Four Columbia Falls Men Charged with Poaching Deer

By Beacon Staff

Four young adults from Columbia Falls face poaching charges related to a string of poaching incidents near Whitefish over the past two years.

Wardens with Montana Fish, Wildlife and Parks charged Dillan Erickson, 19, Paul West, 19, Tyler Kellar, 19, and Chase Wilson, 20, with several wildlife violations in late September, the agency announced last week. The charges included waste of game, using artificial light to hunt big game, unlawful possession of big game animals and hunting during a closed season.

The individuals have pled not guilty and the case will proceed in the coming months.

Last fall FWP officers began investigating the illegal shooting of at least 19 deer. The deer were shot and left to rot and some were missing their antlers. Most of the shootings occurred at night on Farm to Market Road, Twin Bridges Road, Voerman Road, Monegan Road and other back roads in the Whitefish area, according to FWP.

FWP is also seeking information related to a white-tailed buck recently shot and left off Dillon Road east of Whitefish on Nov. 5, around 5:30 pm.

The shooter left the scene before wardens arrived and left the deer in the field. The suspect was driving a vehicle described as a dark colored pickup truck with large tires, brush guard and top bar.

Wardens urge anyone with any information to call 1-800-TIPMONT. A person that gives information that leads to a conviction may be eligible for a reward of up to $1,000.

Poaching Problems Persist
More than 1,000 poaching incidents have been reported across Montana so far this year involving deer, antelope, moose and other wildlife.

“This has been a bad year,” said Brian Shinn, FWP’s coordinator for TIP-MONT, the state’s toll-free 24-hour hotline for poaching and other wildlife violations. “There seems to be more reported cases as of this year.”

Shinn said poaching problems spread across the state and commonly occur near roads where people are shooting wildlife and leaving the animals untouched to rot.

“They’re not taking meat. It’s not for subsistence. They’re not even taking a back strap,” he said of poachers.

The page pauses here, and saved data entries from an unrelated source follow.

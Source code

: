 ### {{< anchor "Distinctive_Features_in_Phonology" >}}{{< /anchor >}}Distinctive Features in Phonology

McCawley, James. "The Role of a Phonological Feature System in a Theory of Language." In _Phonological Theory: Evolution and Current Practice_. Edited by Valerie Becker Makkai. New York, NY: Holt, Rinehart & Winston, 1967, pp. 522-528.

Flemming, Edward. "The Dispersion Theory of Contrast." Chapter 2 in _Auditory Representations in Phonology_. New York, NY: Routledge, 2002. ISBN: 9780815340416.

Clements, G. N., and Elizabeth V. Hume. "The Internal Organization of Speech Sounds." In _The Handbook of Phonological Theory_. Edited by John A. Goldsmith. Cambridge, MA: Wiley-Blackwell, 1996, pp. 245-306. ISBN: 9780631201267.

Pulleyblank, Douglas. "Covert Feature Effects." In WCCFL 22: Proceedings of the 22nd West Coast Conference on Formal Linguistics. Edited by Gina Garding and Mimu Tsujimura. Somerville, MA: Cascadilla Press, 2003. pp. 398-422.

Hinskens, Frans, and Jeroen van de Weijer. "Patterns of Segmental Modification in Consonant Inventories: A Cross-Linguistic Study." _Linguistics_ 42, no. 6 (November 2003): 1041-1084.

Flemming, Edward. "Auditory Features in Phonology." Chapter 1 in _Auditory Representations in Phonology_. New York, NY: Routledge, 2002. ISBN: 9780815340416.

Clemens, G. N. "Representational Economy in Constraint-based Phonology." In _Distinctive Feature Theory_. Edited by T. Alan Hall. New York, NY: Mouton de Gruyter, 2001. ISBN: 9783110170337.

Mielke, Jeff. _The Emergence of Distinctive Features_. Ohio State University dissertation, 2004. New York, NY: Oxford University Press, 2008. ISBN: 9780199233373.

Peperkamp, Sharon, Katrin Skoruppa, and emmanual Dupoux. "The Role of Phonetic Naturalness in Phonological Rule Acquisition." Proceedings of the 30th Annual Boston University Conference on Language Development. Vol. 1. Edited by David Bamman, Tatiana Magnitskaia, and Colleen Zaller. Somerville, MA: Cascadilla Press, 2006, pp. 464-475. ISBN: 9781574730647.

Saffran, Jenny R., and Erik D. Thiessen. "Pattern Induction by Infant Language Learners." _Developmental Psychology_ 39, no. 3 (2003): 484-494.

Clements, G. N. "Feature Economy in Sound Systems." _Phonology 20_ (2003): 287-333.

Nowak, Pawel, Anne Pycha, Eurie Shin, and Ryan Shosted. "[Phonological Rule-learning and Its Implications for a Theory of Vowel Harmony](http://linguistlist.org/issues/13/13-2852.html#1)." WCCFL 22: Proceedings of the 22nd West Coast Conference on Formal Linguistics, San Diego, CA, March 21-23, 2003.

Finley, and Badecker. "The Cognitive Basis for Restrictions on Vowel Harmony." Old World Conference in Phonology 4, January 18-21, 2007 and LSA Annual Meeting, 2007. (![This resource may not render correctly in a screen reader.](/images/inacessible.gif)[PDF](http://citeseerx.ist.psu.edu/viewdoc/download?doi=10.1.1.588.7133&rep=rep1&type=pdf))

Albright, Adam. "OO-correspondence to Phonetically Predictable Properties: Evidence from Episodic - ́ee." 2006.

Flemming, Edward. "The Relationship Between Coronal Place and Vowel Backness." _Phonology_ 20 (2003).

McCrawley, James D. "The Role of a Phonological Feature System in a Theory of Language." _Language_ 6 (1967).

Last week state wildlife officials discovered an illegally shot and killed cow moose in the Hyalite area south of Bozeman. Wardens determined the moose had been shot twice, likely from the road. Moose hunting season did not open until Sept. 15.

The number of calls coming into TIP-MONT increases heavily during hunting season thanks to more sportsmen being afield, Shinn said, and thanks to callers, game wardens are able to investigate and hopefully catch those who are breaking the law. Callers who provide information about poaching incidents may remain anonymous and be eligible for a reward of up to $1,000. Last year, $18,000 went out to callers.

“Without the public, we couldn’t do it,” Shinn said.